Fatih tarihin yönünü değiştiren adamdır. Gelmiş geçmiş en önemli ve etkili devlet başkanlarından birisi olarak görülmüş ve onun bu yönü yabancılar tarafından da kabul edilmiştir. Hatta yaşadığı dönemde onların korkulu rüyası olmuştur. Ölüm haberi Roma’ya ulaştığında günlerce şenlik yapıldığı söylenir.
Fatih’i yabancılar iyi tanısa da ne yazık ki biz onu yeteri kadar tanımıyoruz. Ondaki azim, sabır ve kararlığı yeni nesillere daha güzel anlatmamız bizim geleceğimiz adına ufuk açıcı olacaktır. Özellikle onun askeri sahadaki dehası, disiplini, planlı hareket etmesi ve istihbarata önem vermesi gibi özellikleri araştırılmalı ve yeni nesillere anlatılmalıdır.

Fatih’in ufku
Fatih’in ufku onu zamanının en iyi teknolojilerini üretmeye ve bunu özellikle askeri alanda kullanmaya sevk etmişti. Havan topunu ilk defa döktüren padişah olması, İstanbul kuşatmasında yetmiş gemiyi Balta limanından kızaklarla Kasımpaşa’ya indirmesi onun zekâsına işaret etmektedir. Üstelik döktürdüğü topların balistik ve mukavemet hesaplarını da bizzat kendisi yapmıştır.
Fatih aynı zamanda çok iyi yetişmiş bir devlet adamıydı. Bazı yabancı dilleri çok iyi konuşurdu. İlme, irfana ve sanata değer verirdi. Akli ve nakli ilimlerde söz sahibi olan âlimleri İstanbul’da toplaması onun bu konudaki ufkunu göstermektedir.
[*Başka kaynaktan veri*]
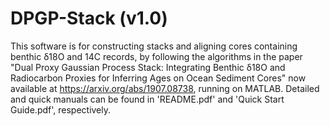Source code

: # DPGP-Stack (v1.0)

This software is for constructing stacks and aligning cores containing benthic δ18O and 14C records, by following the algorithms in the paper "Dual Proxy Gaussian Process Stack: Integrating Benthic δ18O and Radiocarbon Proxies for Inferring Ages on Ocean Sediment Cores" now available at https://arxiv.org/abs/1907.08738, running on MATLAB. Detailed and quick manuals can be found in 'README.pdf' and 'Quick Start Guide.pdf', respectively.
Osmanlı Devletinin temel kanunu olarak yürürlüğe konan Fatih Kanunnamesini hazırlatması hukuk alanındaki, Enderun mektebini kurması eğitim alanındaki hizmetlerindendir. Bununla birlikte mimari alanında da çok sayıda eserin yapımına imza atmıştır.
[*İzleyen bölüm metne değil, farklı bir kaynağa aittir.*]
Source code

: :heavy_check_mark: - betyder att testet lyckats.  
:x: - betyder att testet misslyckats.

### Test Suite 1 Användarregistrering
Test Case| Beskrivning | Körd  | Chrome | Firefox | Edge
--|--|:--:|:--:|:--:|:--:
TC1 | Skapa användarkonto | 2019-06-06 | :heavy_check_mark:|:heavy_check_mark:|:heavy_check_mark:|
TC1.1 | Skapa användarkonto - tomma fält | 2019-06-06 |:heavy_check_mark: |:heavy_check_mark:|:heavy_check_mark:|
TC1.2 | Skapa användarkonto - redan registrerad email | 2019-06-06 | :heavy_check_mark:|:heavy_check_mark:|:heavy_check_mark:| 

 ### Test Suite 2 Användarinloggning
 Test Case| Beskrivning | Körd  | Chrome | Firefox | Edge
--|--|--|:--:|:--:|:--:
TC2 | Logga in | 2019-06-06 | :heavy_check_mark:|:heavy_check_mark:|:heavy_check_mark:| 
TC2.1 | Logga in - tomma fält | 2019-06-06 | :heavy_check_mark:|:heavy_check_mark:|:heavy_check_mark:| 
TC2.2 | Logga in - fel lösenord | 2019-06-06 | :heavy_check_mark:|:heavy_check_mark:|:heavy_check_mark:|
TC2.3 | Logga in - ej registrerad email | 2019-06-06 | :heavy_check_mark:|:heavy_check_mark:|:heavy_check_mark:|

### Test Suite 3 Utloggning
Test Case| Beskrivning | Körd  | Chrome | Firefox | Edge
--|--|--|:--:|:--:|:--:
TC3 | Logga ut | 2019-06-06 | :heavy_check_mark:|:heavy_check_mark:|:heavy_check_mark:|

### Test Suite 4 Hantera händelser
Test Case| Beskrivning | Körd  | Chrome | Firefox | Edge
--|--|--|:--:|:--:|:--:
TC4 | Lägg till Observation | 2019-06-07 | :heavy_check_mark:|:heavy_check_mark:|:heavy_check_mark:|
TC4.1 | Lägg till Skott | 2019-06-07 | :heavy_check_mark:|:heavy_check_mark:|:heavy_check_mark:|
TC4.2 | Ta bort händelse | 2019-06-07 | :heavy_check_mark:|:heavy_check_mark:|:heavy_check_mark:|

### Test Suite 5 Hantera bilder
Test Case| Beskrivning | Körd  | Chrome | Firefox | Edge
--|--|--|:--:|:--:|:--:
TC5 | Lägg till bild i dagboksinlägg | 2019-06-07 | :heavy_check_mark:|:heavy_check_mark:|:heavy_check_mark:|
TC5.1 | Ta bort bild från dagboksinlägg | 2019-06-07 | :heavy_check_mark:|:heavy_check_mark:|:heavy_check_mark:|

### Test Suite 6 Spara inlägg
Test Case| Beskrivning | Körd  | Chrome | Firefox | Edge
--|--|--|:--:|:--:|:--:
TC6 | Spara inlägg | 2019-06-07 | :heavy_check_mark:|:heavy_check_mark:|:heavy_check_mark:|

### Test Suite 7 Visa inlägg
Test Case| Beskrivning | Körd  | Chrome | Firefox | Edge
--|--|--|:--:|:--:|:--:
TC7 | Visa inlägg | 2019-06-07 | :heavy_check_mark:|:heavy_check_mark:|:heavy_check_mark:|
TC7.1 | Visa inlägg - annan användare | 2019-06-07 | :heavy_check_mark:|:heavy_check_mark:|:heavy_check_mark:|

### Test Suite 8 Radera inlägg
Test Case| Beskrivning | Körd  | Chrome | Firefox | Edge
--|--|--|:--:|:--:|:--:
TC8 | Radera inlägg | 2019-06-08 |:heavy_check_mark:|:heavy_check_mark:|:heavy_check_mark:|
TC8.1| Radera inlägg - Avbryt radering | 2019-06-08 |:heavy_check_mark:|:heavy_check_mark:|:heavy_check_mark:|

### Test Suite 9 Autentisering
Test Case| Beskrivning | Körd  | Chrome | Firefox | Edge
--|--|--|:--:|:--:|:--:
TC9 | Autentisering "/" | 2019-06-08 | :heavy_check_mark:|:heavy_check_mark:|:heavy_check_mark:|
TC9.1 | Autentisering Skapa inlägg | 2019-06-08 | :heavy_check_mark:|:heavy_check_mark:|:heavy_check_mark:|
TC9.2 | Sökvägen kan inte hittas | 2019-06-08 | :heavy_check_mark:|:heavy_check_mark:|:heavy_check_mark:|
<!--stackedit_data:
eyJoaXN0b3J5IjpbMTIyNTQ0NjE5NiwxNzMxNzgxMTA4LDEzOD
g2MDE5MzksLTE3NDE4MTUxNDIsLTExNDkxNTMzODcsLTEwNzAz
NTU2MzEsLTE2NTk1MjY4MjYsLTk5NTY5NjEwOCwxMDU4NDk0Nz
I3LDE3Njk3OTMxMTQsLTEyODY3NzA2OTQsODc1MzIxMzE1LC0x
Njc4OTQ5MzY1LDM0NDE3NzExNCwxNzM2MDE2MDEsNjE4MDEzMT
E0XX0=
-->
Zevk ve sefadan uzak bir hayat tarzı ile kendisini daima hedefine doğru kitleyen bir şahsiyetti. Nitekim onun başarıdan başarıya koşmasında sefahat düşkünü olmayıp kötü alıkanlıklardan uzak durmasının payı büyüktür. Ve tabiki de Allah dostlarına olan sevgisi sayesinde hep gönül ikliminde yaşamış ve kulluğunun şuurunda olmuştur.
Örnek sufidir
Onun dünyadan el etek çekmemesine, fetihler yapmasına ve bir çağ açıp bir çağ kapatmasına bakılırsa onun tasavvuf anlayışının ortaya konulması bizi çok doğru bir yere götürecektir. Sufileri sürekli düş âlemine dalan, sürekli rüyalar gören ve hayal dünyasında yaşayan insanlar olarak lanse etmek isteyenler olsa da gerçek bir sufi görmek isteyenler, düşmanlarını ürküten dostlarını sevindiren ve memleketini yükseltmek için çalışan Fatih’e bakmalı ve sufiliğin anlamını yeniden düşünmelidir.
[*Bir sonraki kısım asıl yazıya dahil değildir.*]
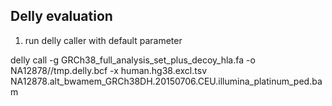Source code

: ## Delly evaluation 

1) run delly caller with default parameter 

delly call -g GRCh38_full_analysis_set_plus_decoy_hla.fa -o  NA12878//tmp.delly.bcf  -x human.hg38.excl.tsv NA12878.alt_bwamem_GRCh38DH.20150706.CEU.illumina_platinum_ped.bam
Fatih’i sadece velilerin duası ile fetihten fetihe koşmuş manevi bir şahsiyet olarak lanse etmek haksızlık olur. Onu düşünen taşınan, aklın ve ilmin gereğini yapan, dirayetli ve kararlı bir lider olarak görmek ve anlatmak lazım. Sufiliğe meyilli birisi olmakla beraber o, hisleri ile değil aklı ile hareket eden bir zattır. Bu özelliğinden dolayı da başarıdan başarıya koşmuştur.
Erbakan Hoca
Erbakan Hoca’nın hayatına baktığımızda ise Türkiye’nin yönünü ve gidişatını değiştiren bir şahsiyet olduğunu görüyoruz. O da aynı Fatih gibi zekası ile ön plana çıkmıştır. Çocukluk ve gençlik dönemine baktığımızda çok büyük başarılar kazandığını görüyoruz. 1943 yılında İstanbul Erkek Lisesi’ni birincilikle bitirdikten sonra sınavsız olarak İstanbul Teknik Üniversitesi’ne girmeye hak kazanmış olsa da o sınava girmiş ve elde ettiği başarı neticesinde ikinci sınıftan üniversiteye başlamıştı.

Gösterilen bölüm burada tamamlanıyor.